• REQUIRED ACTION: Only those lines in the data below from the line containing "Kong | 24 hrs |" through the line containing "#.124C | AS37963", both included, should be restated word for word.
━━━ GIVEN INFORMATION
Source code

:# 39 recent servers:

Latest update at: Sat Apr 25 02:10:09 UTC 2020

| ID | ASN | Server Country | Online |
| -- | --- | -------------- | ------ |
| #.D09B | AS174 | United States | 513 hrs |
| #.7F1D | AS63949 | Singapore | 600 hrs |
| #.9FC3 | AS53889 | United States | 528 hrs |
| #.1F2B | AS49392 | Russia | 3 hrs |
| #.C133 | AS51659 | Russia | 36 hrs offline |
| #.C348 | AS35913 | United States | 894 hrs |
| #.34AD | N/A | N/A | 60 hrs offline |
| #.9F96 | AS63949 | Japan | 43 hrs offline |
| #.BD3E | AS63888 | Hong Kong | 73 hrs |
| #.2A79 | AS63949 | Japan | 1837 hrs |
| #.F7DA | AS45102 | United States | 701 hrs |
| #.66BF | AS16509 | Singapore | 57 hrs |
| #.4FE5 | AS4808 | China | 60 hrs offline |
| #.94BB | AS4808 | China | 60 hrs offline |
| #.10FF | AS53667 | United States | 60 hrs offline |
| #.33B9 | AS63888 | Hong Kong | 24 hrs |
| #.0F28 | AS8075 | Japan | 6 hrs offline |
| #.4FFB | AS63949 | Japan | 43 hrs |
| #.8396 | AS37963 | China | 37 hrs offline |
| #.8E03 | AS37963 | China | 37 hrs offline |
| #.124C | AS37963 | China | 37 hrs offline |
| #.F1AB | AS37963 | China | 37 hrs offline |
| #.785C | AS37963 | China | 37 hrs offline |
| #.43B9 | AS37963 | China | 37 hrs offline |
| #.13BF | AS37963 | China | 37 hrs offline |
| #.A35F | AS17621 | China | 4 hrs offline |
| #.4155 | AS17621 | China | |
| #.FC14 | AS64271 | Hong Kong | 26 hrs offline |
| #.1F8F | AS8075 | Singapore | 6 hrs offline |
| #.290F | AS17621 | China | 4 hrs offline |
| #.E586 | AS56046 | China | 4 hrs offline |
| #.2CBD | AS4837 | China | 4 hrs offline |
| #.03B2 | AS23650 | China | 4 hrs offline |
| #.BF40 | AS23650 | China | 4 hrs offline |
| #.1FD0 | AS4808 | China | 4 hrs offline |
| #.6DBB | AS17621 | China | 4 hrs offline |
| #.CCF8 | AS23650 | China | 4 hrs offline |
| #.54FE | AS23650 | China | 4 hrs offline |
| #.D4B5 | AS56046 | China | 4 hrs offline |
━━━━━━
• RESULT:
| #.33B9 | AS63888 | Hong Kong | 24 hrs |
| #.0F28 | AS8075 | Japan | 6 hrs offline |
| #.4FFB | AS63949 | Japan | 43 hrs |
| #.8396 | AS37963 | China | 37 hrs offline |
| #.8E03 | AS37963 | China | 37 hrs offline |
| #.124C | AS37963 | China | 37 hrs offline |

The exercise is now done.